EVs offer substantial potential in precision medicine because they carry disease-specific molecules, facilitate intercellular communication, and modulate immune responses. Their applications in diagnostics, targeted therapy, and disease monitoring can support the development of personalized approaches to health care, providing opportunities for earlier detection, more precise treatment, and improved patient outcomes.

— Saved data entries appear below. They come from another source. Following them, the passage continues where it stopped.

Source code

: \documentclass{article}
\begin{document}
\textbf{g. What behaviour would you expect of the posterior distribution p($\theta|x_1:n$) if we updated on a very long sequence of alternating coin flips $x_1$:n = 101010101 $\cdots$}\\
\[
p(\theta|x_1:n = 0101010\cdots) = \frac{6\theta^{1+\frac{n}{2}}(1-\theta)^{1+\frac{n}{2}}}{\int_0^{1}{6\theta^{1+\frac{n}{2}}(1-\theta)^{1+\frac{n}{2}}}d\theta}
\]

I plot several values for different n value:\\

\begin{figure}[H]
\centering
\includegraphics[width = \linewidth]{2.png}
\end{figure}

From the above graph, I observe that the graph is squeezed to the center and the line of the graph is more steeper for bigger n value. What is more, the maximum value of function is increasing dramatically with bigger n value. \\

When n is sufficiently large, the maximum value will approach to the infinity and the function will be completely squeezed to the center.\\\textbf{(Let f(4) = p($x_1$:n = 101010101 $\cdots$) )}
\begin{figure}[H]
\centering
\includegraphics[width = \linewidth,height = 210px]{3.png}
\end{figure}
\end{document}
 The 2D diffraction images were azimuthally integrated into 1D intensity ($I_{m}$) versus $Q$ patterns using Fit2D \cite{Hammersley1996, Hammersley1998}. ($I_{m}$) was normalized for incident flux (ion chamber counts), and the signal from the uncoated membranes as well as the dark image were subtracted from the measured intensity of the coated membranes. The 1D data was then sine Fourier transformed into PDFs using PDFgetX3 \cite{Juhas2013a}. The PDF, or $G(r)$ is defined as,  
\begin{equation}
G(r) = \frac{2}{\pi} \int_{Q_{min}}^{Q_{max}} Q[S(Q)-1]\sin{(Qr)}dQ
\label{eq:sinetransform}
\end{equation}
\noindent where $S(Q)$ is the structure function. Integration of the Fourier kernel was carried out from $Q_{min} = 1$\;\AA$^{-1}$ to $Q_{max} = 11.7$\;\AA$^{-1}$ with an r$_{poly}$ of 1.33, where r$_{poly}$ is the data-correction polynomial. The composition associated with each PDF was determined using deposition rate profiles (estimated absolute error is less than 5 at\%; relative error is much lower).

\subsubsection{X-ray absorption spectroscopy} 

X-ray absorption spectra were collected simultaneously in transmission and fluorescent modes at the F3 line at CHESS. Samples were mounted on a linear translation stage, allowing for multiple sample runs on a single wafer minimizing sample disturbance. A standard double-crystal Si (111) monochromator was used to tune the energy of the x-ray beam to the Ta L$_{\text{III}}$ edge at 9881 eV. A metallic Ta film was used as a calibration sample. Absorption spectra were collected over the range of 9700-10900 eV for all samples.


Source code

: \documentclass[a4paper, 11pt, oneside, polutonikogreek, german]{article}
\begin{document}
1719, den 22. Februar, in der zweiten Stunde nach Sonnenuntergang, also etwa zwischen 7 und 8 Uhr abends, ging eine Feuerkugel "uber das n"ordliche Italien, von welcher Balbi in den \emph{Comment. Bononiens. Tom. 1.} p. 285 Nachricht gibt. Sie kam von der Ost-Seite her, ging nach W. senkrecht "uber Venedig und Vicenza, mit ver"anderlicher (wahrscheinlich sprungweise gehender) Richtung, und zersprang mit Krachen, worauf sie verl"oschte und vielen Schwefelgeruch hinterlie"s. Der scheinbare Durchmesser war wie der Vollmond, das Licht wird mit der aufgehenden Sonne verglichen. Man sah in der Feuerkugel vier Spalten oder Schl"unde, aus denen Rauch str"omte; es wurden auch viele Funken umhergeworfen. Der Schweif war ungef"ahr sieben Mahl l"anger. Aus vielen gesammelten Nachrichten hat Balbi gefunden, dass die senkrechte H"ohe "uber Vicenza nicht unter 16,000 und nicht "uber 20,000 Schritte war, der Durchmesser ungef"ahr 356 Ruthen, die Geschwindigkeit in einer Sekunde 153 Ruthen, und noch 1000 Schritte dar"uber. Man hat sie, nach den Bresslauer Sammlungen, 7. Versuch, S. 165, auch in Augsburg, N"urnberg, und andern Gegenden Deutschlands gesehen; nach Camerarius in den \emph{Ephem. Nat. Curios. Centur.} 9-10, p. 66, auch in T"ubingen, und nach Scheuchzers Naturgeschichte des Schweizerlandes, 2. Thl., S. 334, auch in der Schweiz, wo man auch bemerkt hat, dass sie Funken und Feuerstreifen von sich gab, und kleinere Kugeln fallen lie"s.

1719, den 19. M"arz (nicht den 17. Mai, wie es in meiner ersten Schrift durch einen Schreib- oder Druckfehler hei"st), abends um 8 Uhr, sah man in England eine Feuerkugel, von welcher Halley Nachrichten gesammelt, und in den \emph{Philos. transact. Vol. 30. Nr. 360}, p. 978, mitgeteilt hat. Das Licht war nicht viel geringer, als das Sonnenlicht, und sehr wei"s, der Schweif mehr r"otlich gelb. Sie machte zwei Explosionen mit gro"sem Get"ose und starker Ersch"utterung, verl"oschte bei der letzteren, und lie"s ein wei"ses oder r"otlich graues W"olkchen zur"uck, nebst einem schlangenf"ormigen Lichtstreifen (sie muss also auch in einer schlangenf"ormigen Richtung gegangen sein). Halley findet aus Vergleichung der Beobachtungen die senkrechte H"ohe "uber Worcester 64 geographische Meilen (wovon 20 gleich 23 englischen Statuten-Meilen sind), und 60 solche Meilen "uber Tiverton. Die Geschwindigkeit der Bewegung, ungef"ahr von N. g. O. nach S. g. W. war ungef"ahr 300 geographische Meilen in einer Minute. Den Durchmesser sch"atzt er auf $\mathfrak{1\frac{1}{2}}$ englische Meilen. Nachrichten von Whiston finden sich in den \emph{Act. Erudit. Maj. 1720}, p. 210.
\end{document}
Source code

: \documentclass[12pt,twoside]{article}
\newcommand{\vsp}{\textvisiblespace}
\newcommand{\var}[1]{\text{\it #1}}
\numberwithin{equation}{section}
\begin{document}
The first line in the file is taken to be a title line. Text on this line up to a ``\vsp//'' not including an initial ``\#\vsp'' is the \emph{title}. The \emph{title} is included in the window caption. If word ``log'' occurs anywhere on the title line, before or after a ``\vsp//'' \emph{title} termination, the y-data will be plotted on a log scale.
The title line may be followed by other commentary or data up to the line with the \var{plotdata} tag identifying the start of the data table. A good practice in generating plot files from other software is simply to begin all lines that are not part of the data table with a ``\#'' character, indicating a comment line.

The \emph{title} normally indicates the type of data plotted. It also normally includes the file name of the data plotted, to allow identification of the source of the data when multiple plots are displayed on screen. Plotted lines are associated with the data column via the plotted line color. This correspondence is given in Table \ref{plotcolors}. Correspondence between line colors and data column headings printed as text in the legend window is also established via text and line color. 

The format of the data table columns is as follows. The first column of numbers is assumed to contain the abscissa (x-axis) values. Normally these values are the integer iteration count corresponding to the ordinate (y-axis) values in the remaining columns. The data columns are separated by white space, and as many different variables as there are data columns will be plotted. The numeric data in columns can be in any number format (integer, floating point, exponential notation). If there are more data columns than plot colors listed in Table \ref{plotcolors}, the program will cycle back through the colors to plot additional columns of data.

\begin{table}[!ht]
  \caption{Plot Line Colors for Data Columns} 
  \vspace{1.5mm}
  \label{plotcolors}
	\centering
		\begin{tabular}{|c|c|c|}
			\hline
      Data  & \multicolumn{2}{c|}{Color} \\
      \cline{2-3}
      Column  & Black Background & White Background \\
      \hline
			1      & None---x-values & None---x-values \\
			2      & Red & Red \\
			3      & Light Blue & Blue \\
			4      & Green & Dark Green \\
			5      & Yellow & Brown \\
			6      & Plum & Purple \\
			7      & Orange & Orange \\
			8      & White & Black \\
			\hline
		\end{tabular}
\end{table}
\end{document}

Several challenges limit the clinical application of EVs. One major challenge is the difficulty in distinguishing disease-derived EVs from normal EVs, which is essential for accurate detection.42 Current therapeutic applications also lack standardized methodologies and sufficient clinical evidence to confirm their effectiveness.29 EVs may additionally contain oncogenic molecules,47 indicating a need for differentiation between engineered and tumor-derived EVs. The absence of consistent protocols for evaluating EV-based vaccines and immune variability further hinders their assessment.53 Engineered EVs are also susceptible to enzymatic degradation or uptake by unintended cells.50,56 Finally, the need for specialized equipment increases the cost and processing time associated with large-scale EV production and analysis, creating additional barriers to clinical use.29
Further research is required to distinguish disease-derived EVs, optimize isolation techniques to improve yield and purity, and differentiate engineered EVs from tumor-derived EVs. Additionally, standardized protocols for assessing vaccine efficacy, strategies for producing targeted EVs for drug delivery,56 and cost-effective methods for large-scale EV production are required to achieve successful clinical applications.

6. CONCLUSION
EVs are crucial in advancing personalized medicine because of their roles in disease diagnosis, therapy, and cellular communication. Their ability to carry stable biomolecules creates opportunities for noninvasive diagnostics and targeted drug delivery. Although substantial progress has been made in understanding and applying EVs, several challenges remain, including a need to refine isolation techniques and to address safety concerns. With continued research and innovation, EVs have the potential to transform personalized health care by enabling more precise and effective treatments.